Emma was startled. "He does?"
"They give me the same feeling," Mark said. "I cannot explain it, but —"
A door opened on the landing overhead: it was Cristina's. She stepped out, glancing down. "Emma? I wondered if you were —"
She stopped when she saw Mark, and she and Mark stared at each other in a way that made Emma feel as if she had disappeared completely.
"I didn't mean to interrupt," Cristina said, but she was still looking at Mark, and he was looking back as if their gazes were hopelessly tied together.
Mark had shaken himself, as if he were casting off cobwebs or dreams. "It is all right — I must go speak with Drusilla." He had bounded up the stairs and out of sight, disappearing around the bend in the corridor.
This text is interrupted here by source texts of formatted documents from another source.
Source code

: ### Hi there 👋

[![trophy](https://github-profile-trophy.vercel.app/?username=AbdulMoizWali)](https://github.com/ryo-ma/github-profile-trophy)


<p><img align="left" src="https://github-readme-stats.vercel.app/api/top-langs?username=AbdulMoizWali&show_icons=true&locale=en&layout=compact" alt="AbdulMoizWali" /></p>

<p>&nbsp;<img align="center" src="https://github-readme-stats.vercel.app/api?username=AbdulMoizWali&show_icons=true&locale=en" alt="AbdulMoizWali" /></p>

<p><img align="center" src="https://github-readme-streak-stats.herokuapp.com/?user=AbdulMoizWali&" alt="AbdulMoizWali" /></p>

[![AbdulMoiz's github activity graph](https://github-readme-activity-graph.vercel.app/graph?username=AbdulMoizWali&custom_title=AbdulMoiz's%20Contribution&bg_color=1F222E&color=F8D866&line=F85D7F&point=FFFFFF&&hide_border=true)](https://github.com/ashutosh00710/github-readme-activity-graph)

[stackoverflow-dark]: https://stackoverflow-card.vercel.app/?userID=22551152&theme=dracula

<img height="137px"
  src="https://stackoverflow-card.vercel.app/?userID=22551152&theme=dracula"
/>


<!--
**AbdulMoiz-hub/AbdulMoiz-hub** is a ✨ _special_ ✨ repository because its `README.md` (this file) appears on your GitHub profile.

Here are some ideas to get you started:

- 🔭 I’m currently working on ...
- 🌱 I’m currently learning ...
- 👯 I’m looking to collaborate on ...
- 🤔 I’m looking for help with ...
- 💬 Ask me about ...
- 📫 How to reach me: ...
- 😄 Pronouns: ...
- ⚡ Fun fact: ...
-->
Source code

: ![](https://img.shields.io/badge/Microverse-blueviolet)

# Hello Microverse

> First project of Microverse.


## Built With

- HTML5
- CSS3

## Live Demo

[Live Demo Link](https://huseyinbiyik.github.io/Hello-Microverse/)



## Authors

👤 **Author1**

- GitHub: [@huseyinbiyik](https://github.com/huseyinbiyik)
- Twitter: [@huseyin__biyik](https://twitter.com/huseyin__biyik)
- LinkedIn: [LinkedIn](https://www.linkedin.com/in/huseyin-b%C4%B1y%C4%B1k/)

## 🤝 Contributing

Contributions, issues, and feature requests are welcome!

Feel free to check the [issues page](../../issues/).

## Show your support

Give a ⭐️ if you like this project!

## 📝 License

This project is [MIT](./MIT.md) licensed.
Cristina had snapped out of it and invited Emma in, and now it was as if the moment with Mark had never happened, though Emma was itching to ask about it. "Mark will need you," she said again, and Cristina twisted her hands in her lap.
"Mark," she said, and paused. "I don’t know what Mark is thinking. If he is angry at me."
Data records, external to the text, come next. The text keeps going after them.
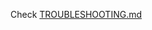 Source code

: Check [TROUBLESHOOTING.md](https://github.com/complytime/complyscribe/blob/main/TROUBLESHOOTING.md) 
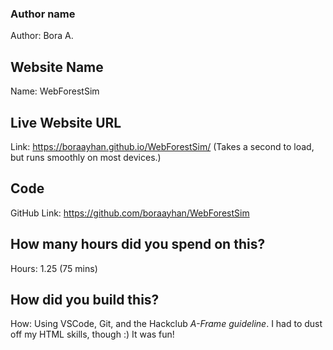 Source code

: ### Author name

Author: Bora A.

## Website Name

Name: WebForestSim

## Live Website URL

Link: https://boraayhan.github.io/WebForestSim/
(Takes a second to load, but runs smoothly on most devices.)

## Code

GitHub Link: https://github.com/boraayhan/WebForestSim

## How many hours did you spend on this?

Hours: 1.25 (75 mins)

## How did you build this?

How: Using VSCode, Git, and the Hackclub *A-Frame guideline*. I had to dust off my HTML skills, though :) It was fun!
"Why would he be angry at you?"
"Because of Kieran," she said. "They did not end things well, and now Kieran is at the Scholomance, and far away, which was my doing."
"You didn't break him up with Kieran," Emma protested. "If anything, you helped keep them together longer. Remember — hot faerie threesome."
Cristina dropped her face into her hands. "Mrfuffhfhsh," she said.
"What?"
"I said," Cristina repeated, lifting her face, "that Kieran sent me a note."
"He did? How? When?"
"This morning. In an acorn." Cristina passed a small piece of paper to Emma. "It isn't very illuminating."
Lady of Roses,
Though the Scholomance is cold, and Diego is boring, I am still grateful that you found enough value in my life to save it. You are as kind as you are beautiful. My thoughts are with you.
Kieran
"Why did he send you this?" Emma handed the note back to Cristina, shaking her head. "It's weird. He's so weird!"
"I think he just wanted to thank me for the escape plan," Cristina protested. "That's all."
"Faeries don't like thanking people," said Emma. "This is a romantic note."
Cristina blushed. "It's just the way faeries talk. It doesn't mean anything."
"When it comes to faeries," Emma said darkly, "everything means something."